From Watts Up With That?
The long-overdue showdown with America’s most bloated, self-important arm of climate alarmism finally arrived this week — and what a spectacle it was. In a move that should have happened years ago, the Trump administration decisively dismissed the hundreds of so-called “experts” who were preparing the next National Climate Assessment (NCA) — a document often weaponized to justify costly and draconian climate policies that the American people neither asked for nor benefit from.
According to The New York Times’ own agonized reporting, “The Trump administration has dismissed the hundreds of scientists and experts who had been compiling the federal government’s flagship report on how global warming is affecting the country”. Translation: the gravy train of climate catastrophe peddling has hit a brick wall.
The National Climate Assessment has long been a centerpiece in the grand theater of climate fear, projecting dire futures with a laughable level of pseudo-certainty. Despite its authors’ best efforts to scare Americans into submission with apocalyptic visions, most of their “projections” have failed the simple test of reality. As Brad Plumer and Rebecca Dzombak gloomily noted, “The move puts the future of the report, which is required by Congress, into serious jeopardy”. That’s not a bug — it’s a feature.
The absurdity of the situation becomes even clearer when reading how the dismissed researchers reacted. Jesse Keenan, a climate adaptation professor, practically cried into his recycled coffee mug, declaring, “This is as close as it gets to a termination of the assessment. If you get rid of all the people involved, nothing’s moving forward”. Exactly, Professor Keenan. That was precisely the point. Perhaps it’s time to move forward with serious, grounded research rather than ideologically driven climate sermons.
Let’s also take a moment to savor the bureaucratic collapse. NASA, which had been doling out contracts like candy to firms like ICF International for “technical support” — read: glorified office busywork — saw those contracts axed.

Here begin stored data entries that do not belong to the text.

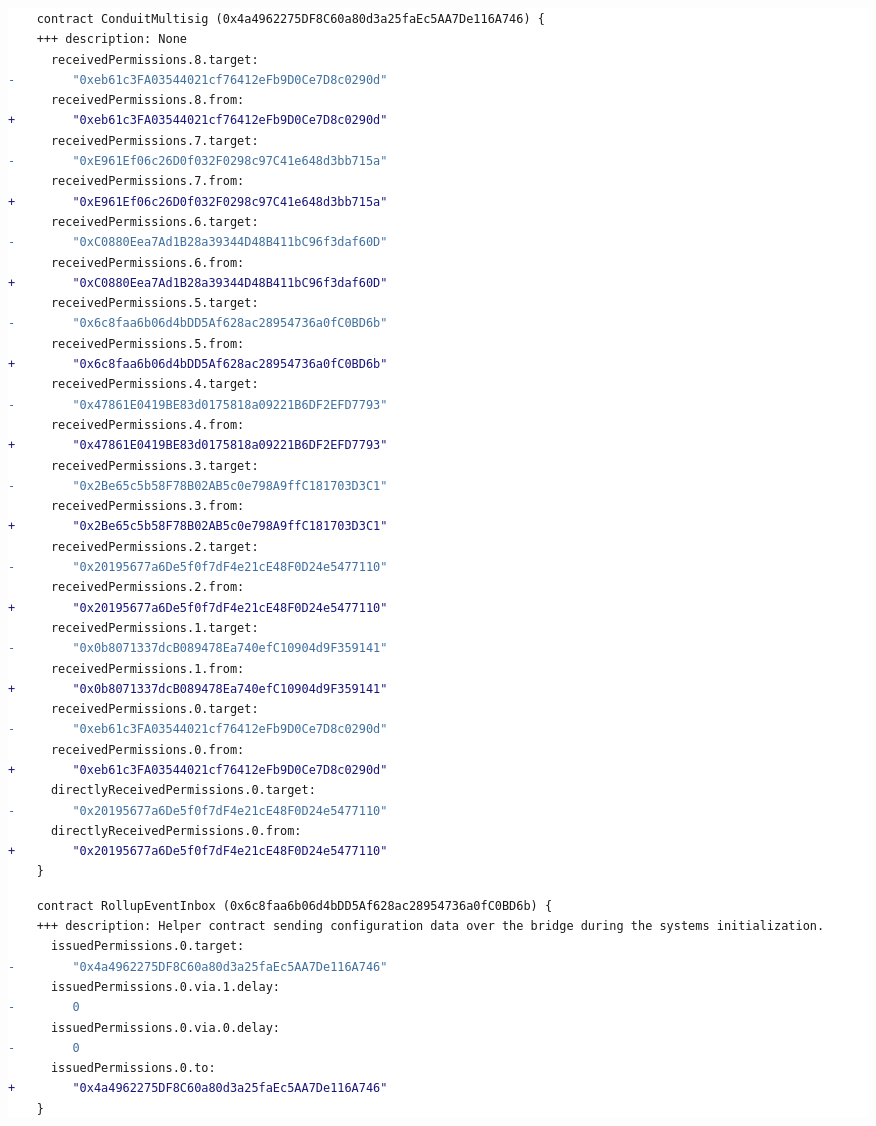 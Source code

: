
 ```diff
    contract ConduitMultisig (0x4a4962275DF8C60a80d3a25faEc5AA7De116A746) {
    +++ description: None
      receivedPermissions.8.target:
-        "0xeb61c3FA03544021cf76412eFb9D0Ce7D8c0290d"
      receivedPermissions.8.from:
+        "0xeb61c3FA03544021cf76412eFb9D0Ce7D8c0290d"
      receivedPermissions.7.target:
-        "0xE961Ef06c26D0f032F0298c97C41e648d3bb715a"
      receivedPermissions.7.from:
+        "0xE961Ef06c26D0f032F0298c97C41e648d3bb715a"
      receivedPermissions.6.target:
-        "0xC0880Eea7Ad1B28a39344D48B411bC96f3daf60D"
      receivedPermissions.6.from:
+        "0xC0880Eea7Ad1B28a39344D48B411bC96f3daf60D"
      receivedPermissions.5.target:
-        "0x6c8faa6b06d4bDD5Af628ac28954736a0fC0BD6b"
      receivedPermissions.5.from:
+        "0x6c8faa6b06d4bDD5Af628ac28954736a0fC0BD6b"
      receivedPermissions.4.target:
-        "0x47861E0419BE83d0175818a09221B6DF2EFD7793"
      receivedPermissions.4.from:
+        "0x47861E0419BE83d0175818a09221B6DF2EFD7793"
      receivedPermissions.3.target:
-        "0x2Be65c5b58F78B02AB5c0e798A9ffC181703D3C1"
      receivedPermissions.3.from:
+        "0x2Be65c5b58F78B02AB5c0e798A9ffC181703D3C1"
      receivedPermissions.2.target:
-        "0x20195677a6De5f0f7dF4e21cE48F0D24e5477110"
      receivedPermissions.2.from:
+        "0x20195677a6De5f0f7dF4e21cE48F0D24e5477110"
      receivedPermissions.1.target:
-        "0x0b8071337dcB089478Ea740efC10904d9F359141"
      receivedPermissions.1.from:
+        "0x0b8071337dcB089478Ea740efC10904d9F359141"
      receivedPermissions.0.target:
-        "0xeb61c3FA03544021cf76412eFb9D0Ce7D8c0290d"
      receivedPermissions.0.from:
+        "0xeb61c3FA03544021cf76412eFb9D0Ce7D8c0290d"
      directlyReceivedPermissions.0.target:
-        "0x20195677a6De5f0f7dF4e21cE48F0D24e5477110"
      directlyReceivedPermissions.0.from:
+        "0x20195677a6De5f0f7dF4e21cE48F0D24e5477110"
    }
```

```diff
    contract RollupEventInbox (0x6c8faa6b06d4bDD5Af628ac28954736a0fC0BD6b) {
    +++ description: Helper contract sending configuration data over the bridge during the systems initialization.
      issuedPermissions.0.target:
-        "0x4a4962275DF8C60a80d3a25faEc5AA7De116A746"
      issuedPermissions.0.via.1.delay:
-        0
      issuedPermissions.0.via.0.delay:
-        0
      issuedPermissions.0.to:
+        "0x4a4962275DF8C60a80d3a25faEc5AA7De116A746"
    }
```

No more multi-million dollar taxpayer-funded boondoggles to prop up a narrative that grows thinner by the year.
Naturally, the usual suspects are already sobbing that without their preferred team of doomsayers, any future report will “downplay” the supposed dangers of warming. Yet one has to ask: if your “science” can’t survive the loss of a hand-picked team of activists, maybe it wasn’t science in the first place. Perhaps it was always closer to a political manifesto, dressed up in lab coats.

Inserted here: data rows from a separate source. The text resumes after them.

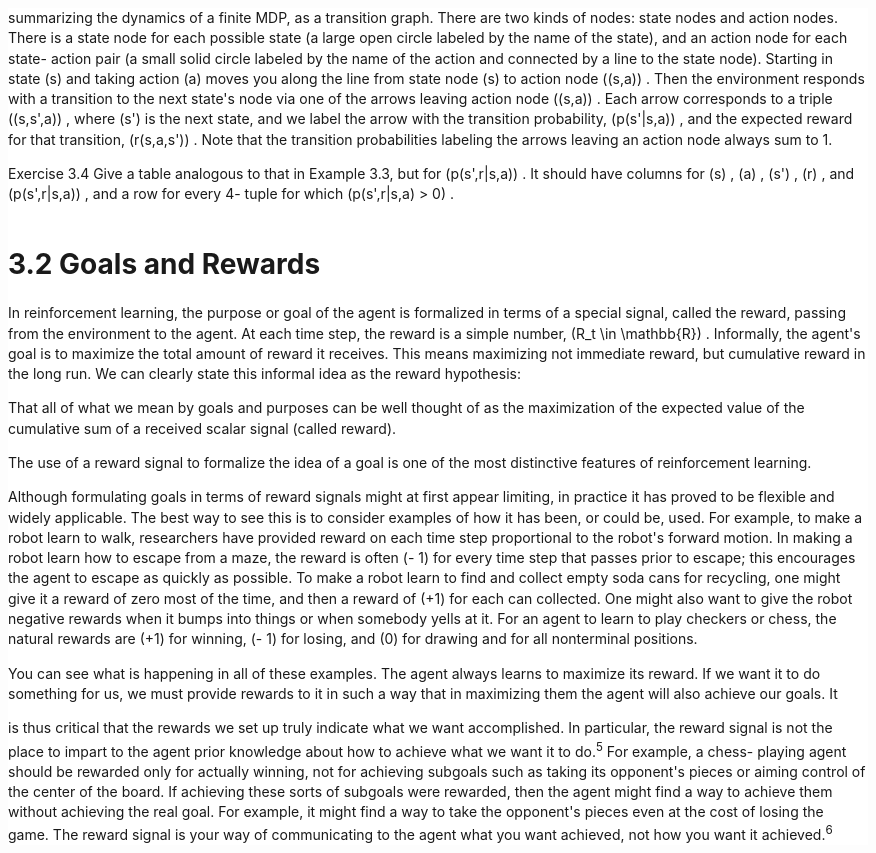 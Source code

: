 summarizing the dynamics of a finite MDP, as a transition graph. There are two kinds of nodes: state nodes and action nodes. There is a state node for each possible state (a large open circle labeled by the name of the state), and an action node for each state- action pair (a small solid circle labeled by the name of the action and connected by a line to the state node). Starting in state  \(s\)  and taking action  \(a\)  moves you along the line from state node  \(s\)  to action node  \((s,a)\) . Then the environment responds with a transition to the next state's node via one of the arrows leaving action node  \((s,a)\) . Each arrow corresponds to a triple  \((s,s',a)\) , where  \(s'\)  is the next state, and we label the arrow with the transition probability,  \(p(s'|s,a)\) , and the expected reward for that transition,  \(r(s,a,s')\) . Note that the transition probabilities labeling the arrows leaving an action node always sum to 1.

Exercise 3.4 Give a table analogous to that in Example 3.3, but for  \(p(s',r|s,a)\) . It should have columns for  \(s\) ,  \(a\) ,  \(s'\) ,  \(r\) , and  \(p(s',r|s,a)\) , and a row for every 4- tuple for which  \(p(s',r|s,a) > 0\) .

# 3.2 Goals and Rewards

In reinforcement learning, the purpose or goal of the agent is formalized in terms of a special signal, called the reward, passing from the environment to the agent. At each time step, the reward is a simple number,  \(R_t \in \mathbb{R}\) . Informally, the agent's goal is to maximize the total amount of reward it receives. This means maximizing not immediate reward, but cumulative reward in the long run. We can clearly state this informal idea as the reward hypothesis:

That all of what we mean by goals and purposes can be well thought of as the maximization of the expected value of the cumulative sum of a received scalar signal (called reward).

The use of a reward signal to formalize the idea of a goal is one of the most distinctive features of reinforcement learning.

Although formulating goals in terms of reward signals might at first appear limiting, in practice it has proved to be flexible and widely applicable. The best way to see this is to consider examples of how it has been, or could be, used. For example, to make a robot learn to walk, researchers have provided reward on each time step proportional to the robot's forward motion. In making a robot learn how to escape from a maze, the reward is often  \(- 1\)  for every time step that passes prior to escape; this encourages the agent to escape as quickly as possible. To make a robot learn to find and collect empty soda cans for recycling, one might give it a reward of zero most of the time, and then a reward of  \(+1\)  for each can collected. One might also want to give the robot negative rewards when it bumps into things or when somebody yells at it. For an agent to learn to play checkers or chess, the natural rewards are  \(+1\)  for winning,  \(- 1\)  for losing, and  \(0\)  for drawing and for all nonterminal positions.

You can see what is happening in all of these examples. The agent always learns to maximize its reward. If we want it to do something for us, we must provide rewards to it in such a way that in maximizing them the agent will also achieve our goals. It

is thus critical that the rewards we set up truly indicate what we want accomplished. In particular, the reward signal is not the place to impart to the agent prior knowledge about how to achieve what we want it to do.<sup>5</sup> For example, a chess- playing agent should be rewarded only for actually winning, not for achieving subgoals such as taking its opponent's pieces or aiming control of the center of the board. If achieving these sorts of subgoals were rewarded, then the agent might find a way to achieve them without achieving the real goal. For example, it might find a way to take the opponent's pieces even at the cost of losing the game. The reward signal is your way of communicating to the agent what you want achieved, not how you want it achieved.<sup>6</sup>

The Times frets that “state and local policymakers, as well as private businesses, rely on the assessment”. What they don’t admit is that these assessments often serve more to inflate public hysteria and lawsuits against the federal government than to offer sound advice. Russell Vought, Trump’s Office of Management and Budget Director, hit the nail on the head when he described the reports as a “source of climate alarmism”. It’s refreshing to finally see leadership willing to call out the climate-industrial complex for what it really is.
Predictably, the fearmongers are already plotting new strategies to sneak their ideology back in through the cracks. Meade Krosby of the University of Washington lamented, “The question is whether it [the next assessment] is going to reflect credible science”. Given their track record, “credible” in this context apparently means “produced by a select group of like-minded alarmists with a history of failed predictions.”

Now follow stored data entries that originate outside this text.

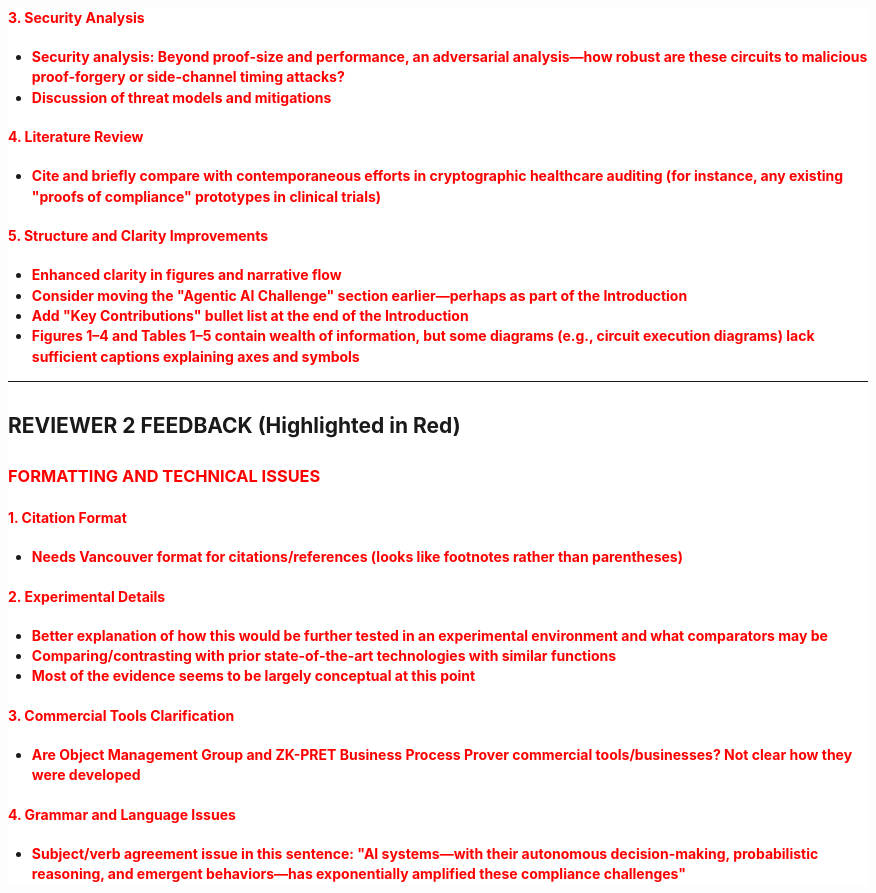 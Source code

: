 #### <span style="color: red;">**3. Security Analysis**</span>
- <span style="color: red;">**Security analysis: Beyond proof-size and performance, an adversarial analysis—how robust are these circuits to malicious proof-forgery or side-channel timing attacks?**</span>
- <span style="color: red;">**Discussion of threat models and mitigations**</span>

#### <span style="color: red;">**4. Literature Review**</span>
- <span style="color: red;">**Cite and briefly compare with contemporaneous efforts in cryptographic healthcare auditing (for instance, any existing "proofs of compliance" prototypes in clinical trials)**</span>

#### <span style="color: red;">**5. Structure and Clarity Improvements**</span>
- <span style="color: red;">**Enhanced clarity in figures and narrative flow**</span>
- <span style="color: red;">**Consider moving the "Agentic AI Challenge" section earlier—perhaps as part of the Introduction**</span>
- <span style="color: red;">**Add "Key Contributions" bullet list at the end of the Introduction**</span>
- <span style="color: red;">**Figures 1–4 and Tables 1–5 contain wealth of information, but some diagrams (e.g., circuit execution diagrams) lack sufficient captions explaining axes and symbols**</span>

---

## **REVIEWER 2 FEEDBACK (Highlighted in Red)**

### <span style="color: red;">**FORMATTING AND TECHNICAL ISSUES**</span>

#### <span style="color: red;">**1. Citation Format**</span>
- <span style="color: red;">**Needs Vancouver format for citations/references (looks like footnotes rather than parentheses)**</span>

#### <span style="color: red;">**2. Experimental Details**</span>
- <span style="color: red;">**Better explanation of how this would be further tested in an experimental environment and what comparators may be**</span>
- <span style="color: red;">**Comparing/contrasting with prior state-of-the-art technologies with similar functions**</span>
- <span style="color: red;">**Most of the evidence seems to be largely conceptual at this point**</span>

#### <span style="color: red;">**3. Commercial Tools Clarification**</span>
- <span style="color: red;">**Are Object Management Group and ZK-PRET Business Process Prover commercial tools/businesses? Not clear how they were developed**</span>

#### <span style="color: red;">**4. Grammar and Language Issues**</span>
- <span style="color: red;">**Subject/verb agreement issue in this sentence: "AI systems—with their autonomous decision-making, probabilistic reasoning, and emergent behaviors—has exponentially amplified these compliance challenges"**</span>
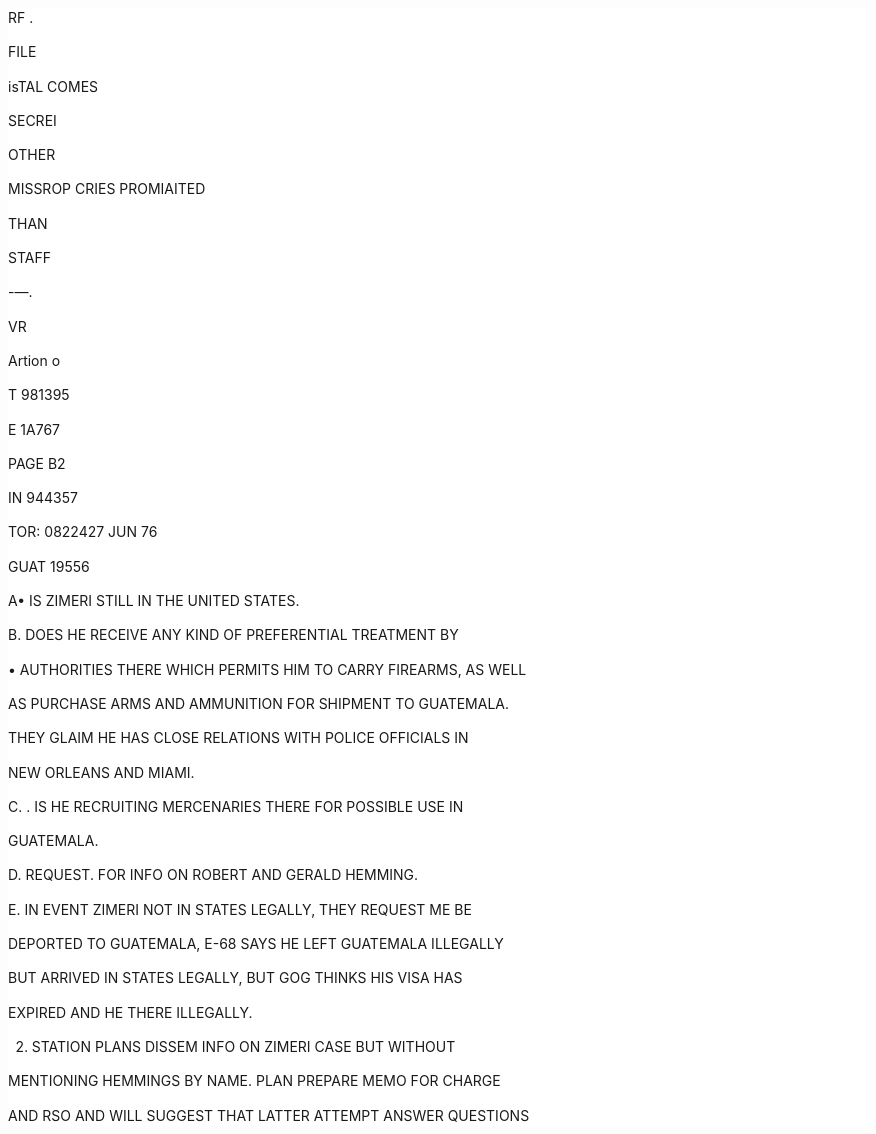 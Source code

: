 RF .

FILE

isTAL COMES

SECREI

OTHER

MISSROP CRIES PROMIAITED

THAN

STAFF

-—.

VR

Artion o

T 981395

E 1A767

PAGE B2

IN 944357

TOR: 0822427 JUN 76

GUAT 19556

A• IS ZIMERI STILL IN THE UNITED STATES.

B. DOES HE RECEIVE ANY KIND OF PREFERENTIAL TREATMENT BY

• AUTHORITIES THERE WHICH PERMITS HIM TO CARRY FIREARMS, AS WELL

AS PURCHASE ARMS AND AMMUNITION FOR SHIPMENT TO GUATEMALA.

THEY GLAIM HE HAS CLOSE RELATIONS WITH POLICE OFFICIALS IN

NEW ORLEANS AND MIAMI.

C. . IS HE RECRUITING MERCENARIES THERE FOR POSSIBLE USE IN

GUATEMALA.

D. REQUEST. FOR INFO ON ROBERT AND GERALD HEMMING.

E. IN EVENT ZIMERI NOT IN STATES LEGALLY, THEY REQUEST ME BE

DEPORTED TO GUATEMALA, E-68 SAYS HE LEFT GUATEMALA ILLEGALLY

BUT ARRIVED IN STATES LEGALLY, BUT GOG THINKS HIS VISA HAS

EXPIRED AND HE THERE ILLEGALLY.

2. STATION PLANS DISSEM INFO ON ZIMERI CASE BUT WITHOUT

MENTIONING HEMMINGS BY NAME. PLAN PREPARE MEMO FOR CHARGE

AND RSO AND WILL SUGGEST THAT LATTER ATTEMPT ANSWER QUESTIONS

The American public deserves better than yet another self-referential, doom-and-gloom fantasy presented as objective fact. This purge of the climate clerisy from the National Climate Assessment is a long-awaited act of intellectual housecleaning. The public should celebrate that, for once, we have an administration willing to stand up to the sprawling technocracy of climate fearmongering and demand real accountability.
The scientists and bureaucrats who treated the NCA like their personal manifesto-writing project are shocked today. They should be. They mistook the American people’s tolerance for blind consent. Now, they are being shown the door, their shrill warnings reduced to background noise in a nation tired of being lectured about its alleged sins against the Earth.
Good riddance. May this be the first of many steps toward reining in the arrogance of central planners who believe they have the right — and the competence — to redesign society based on speculative, unprovable theories.
The climate fear machine has been unplugged. And the lights, ironically, have never looked brighter.